# [About this task]
From the entries that follow, report every line in which "your" occurs.

(Saved entries)
........
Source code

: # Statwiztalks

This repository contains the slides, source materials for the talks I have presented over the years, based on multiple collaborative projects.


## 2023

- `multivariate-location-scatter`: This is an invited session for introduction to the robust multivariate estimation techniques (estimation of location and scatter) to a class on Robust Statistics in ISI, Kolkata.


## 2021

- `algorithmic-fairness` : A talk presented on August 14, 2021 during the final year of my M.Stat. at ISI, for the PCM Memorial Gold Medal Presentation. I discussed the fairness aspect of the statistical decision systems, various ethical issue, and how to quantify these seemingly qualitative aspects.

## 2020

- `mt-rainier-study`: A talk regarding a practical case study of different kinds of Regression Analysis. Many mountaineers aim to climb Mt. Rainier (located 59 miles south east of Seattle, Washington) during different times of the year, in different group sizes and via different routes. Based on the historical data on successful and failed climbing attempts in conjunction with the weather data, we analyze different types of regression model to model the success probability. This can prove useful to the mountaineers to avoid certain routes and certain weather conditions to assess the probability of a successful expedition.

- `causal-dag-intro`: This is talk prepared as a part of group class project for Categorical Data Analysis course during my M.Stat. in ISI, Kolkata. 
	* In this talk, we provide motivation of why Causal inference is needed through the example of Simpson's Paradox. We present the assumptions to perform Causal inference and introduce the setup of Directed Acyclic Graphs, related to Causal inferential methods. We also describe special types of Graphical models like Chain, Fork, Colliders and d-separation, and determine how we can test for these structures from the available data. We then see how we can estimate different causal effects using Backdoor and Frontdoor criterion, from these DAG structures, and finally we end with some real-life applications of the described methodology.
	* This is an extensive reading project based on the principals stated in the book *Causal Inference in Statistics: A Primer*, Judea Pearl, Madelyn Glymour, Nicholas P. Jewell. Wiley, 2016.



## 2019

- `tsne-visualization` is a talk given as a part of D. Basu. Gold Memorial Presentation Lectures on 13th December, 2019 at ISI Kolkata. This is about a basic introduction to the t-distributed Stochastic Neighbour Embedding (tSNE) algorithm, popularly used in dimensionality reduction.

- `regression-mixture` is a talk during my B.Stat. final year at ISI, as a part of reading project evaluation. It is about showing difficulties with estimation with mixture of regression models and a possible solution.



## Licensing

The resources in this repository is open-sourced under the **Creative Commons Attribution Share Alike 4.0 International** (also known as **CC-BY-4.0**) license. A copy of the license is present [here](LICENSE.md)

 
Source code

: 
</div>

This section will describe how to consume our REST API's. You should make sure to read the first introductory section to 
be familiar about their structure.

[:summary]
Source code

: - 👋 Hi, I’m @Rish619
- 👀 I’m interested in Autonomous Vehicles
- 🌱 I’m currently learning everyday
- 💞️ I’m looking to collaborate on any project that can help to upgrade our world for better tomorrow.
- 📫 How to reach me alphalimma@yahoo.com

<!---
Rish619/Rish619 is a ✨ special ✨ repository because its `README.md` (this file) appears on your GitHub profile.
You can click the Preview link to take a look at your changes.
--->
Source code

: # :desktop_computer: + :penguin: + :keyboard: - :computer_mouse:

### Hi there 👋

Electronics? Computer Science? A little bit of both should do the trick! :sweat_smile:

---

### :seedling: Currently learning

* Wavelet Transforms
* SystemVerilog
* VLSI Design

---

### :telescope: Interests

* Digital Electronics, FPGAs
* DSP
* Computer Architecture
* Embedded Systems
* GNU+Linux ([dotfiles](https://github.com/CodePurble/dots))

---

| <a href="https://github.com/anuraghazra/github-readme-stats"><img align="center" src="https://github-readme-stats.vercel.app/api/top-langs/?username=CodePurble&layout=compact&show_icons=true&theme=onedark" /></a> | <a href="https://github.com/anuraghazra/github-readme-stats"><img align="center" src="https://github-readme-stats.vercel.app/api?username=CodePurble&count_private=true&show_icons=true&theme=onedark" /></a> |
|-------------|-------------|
........
# [Output for this exercise]
Rish619/Rish619 is a ✨ special ✨ repository because its `README.md` (this file) appears on your GitHub profile.
You can click the Preview link to take a look at your changes.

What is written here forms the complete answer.